>>>
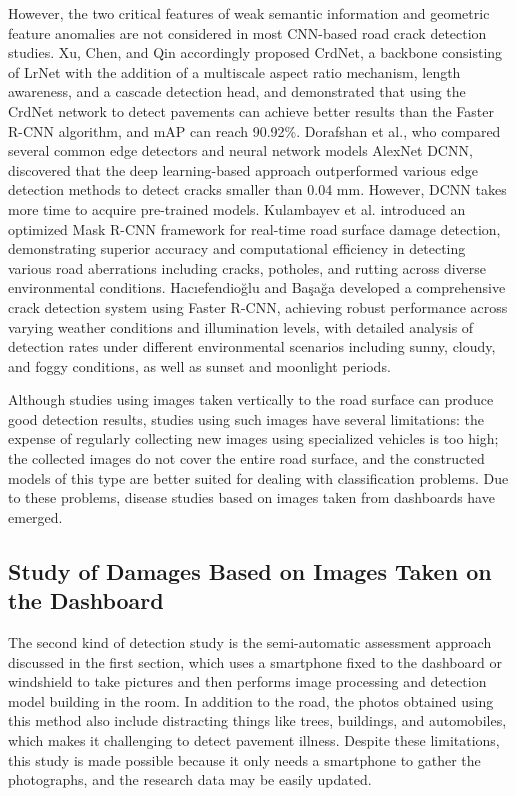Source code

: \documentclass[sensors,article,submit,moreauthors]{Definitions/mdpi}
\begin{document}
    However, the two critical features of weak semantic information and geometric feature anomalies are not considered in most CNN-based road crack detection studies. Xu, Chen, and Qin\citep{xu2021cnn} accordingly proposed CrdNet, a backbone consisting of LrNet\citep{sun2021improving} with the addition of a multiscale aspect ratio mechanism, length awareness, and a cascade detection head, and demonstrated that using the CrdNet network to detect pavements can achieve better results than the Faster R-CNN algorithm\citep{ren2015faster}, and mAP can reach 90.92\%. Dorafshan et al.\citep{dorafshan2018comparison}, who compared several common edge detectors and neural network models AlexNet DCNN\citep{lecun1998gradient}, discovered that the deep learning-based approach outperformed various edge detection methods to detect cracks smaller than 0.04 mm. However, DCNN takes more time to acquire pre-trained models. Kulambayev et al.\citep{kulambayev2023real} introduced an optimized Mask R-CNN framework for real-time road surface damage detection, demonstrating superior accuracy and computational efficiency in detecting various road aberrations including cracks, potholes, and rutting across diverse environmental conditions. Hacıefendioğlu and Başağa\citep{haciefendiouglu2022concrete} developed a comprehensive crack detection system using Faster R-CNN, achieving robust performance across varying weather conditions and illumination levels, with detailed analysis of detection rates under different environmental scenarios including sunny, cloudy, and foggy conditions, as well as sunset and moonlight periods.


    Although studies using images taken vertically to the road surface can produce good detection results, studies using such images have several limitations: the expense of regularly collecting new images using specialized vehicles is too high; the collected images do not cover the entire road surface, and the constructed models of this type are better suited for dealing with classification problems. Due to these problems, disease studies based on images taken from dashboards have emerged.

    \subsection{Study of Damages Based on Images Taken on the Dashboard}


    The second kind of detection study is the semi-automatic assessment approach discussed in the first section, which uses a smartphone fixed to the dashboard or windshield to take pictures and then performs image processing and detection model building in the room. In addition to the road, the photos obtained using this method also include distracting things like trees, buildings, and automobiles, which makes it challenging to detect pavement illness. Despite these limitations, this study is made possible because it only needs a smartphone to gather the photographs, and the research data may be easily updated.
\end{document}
<<<
_Required action_: Without changing a word, restate the listing above; the pictures stay out.

_Output for this exercise_:
Source code

: \documentclass[sensors,article,submit,moreauthors]{Definitions/mdpi}
\begin{document}
    However, the two critical features of weak semantic information and geometric feature anomalies are not considered in most CNN-based road crack detection studies. Xu, Chen, and Qin\citep{xu2021cnn} accordingly proposed CrdNet, a backbone consisting of LrNet\citep{sun2021improving} with the addition of a multiscale aspect ratio mechanism, length awareness, and a cascade detection head, and demonstrated that using the CrdNet network to detect pavements can achieve better results than the Faster R-CNN algorithm\citep{ren2015faster}, and mAP can reach 90.92\%. Dorafshan et al.\citep{dorafshan2018comparison}, who compared several common edge detectors and neural network models AlexNet DCNN\citep{lecun1998gradient}, discovered that the deep learning-based approach outperformed various edge detection methods to detect cracks smaller than 0.04 mm. However, DCNN takes more time to acquire pre-trained models. Kulambayev et al.\citep{kulambayev2023real} introduced an optimized Mask R-CNN framework for real-time road surface damage detection, demonstrating superior accuracy and computational efficiency in detecting various road aberrations including cracks, potholes, and rutting across diverse environmental conditions. Hacıefendioğlu and Başağa\citep{haciefendiouglu2022concrete} developed a comprehensive crack detection system using Faster R-CNN, achieving robust performance across varying weather conditions and illumination levels, with detailed analysis of detection rates under different environmental scenarios including sunny, cloudy, and foggy conditions, as well as sunset and moonlight periods.


    Although studies using images taken vertically to the road surface can produce good detection results, studies using such images have several limitations: the expense of regularly collecting new images using specialized vehicles is too high; the collected images do not cover the entire road surface, and the constructed models of this type are better suited for dealing with classification problems. Due to these problems, disease studies based on images taken from dashboards have emerged.

    \subsection{Study of Damages Based on Images Taken on the Dashboard}


    The second kind of detection study is the semi-automatic assessment approach discussed in the first section, which uses a smartphone fixed to the dashboard or windshield to take pictures and then performs image processing and detection model building in the room. In addition to the road, the photos obtained using this method also include distracting things like trees, buildings, and automobiles, which makes it challenging to detect pavement illness. Despite these limitations, this study is made possible because it only needs a smartphone to gather the photographs, and the research data may be easily updated.
\end{document}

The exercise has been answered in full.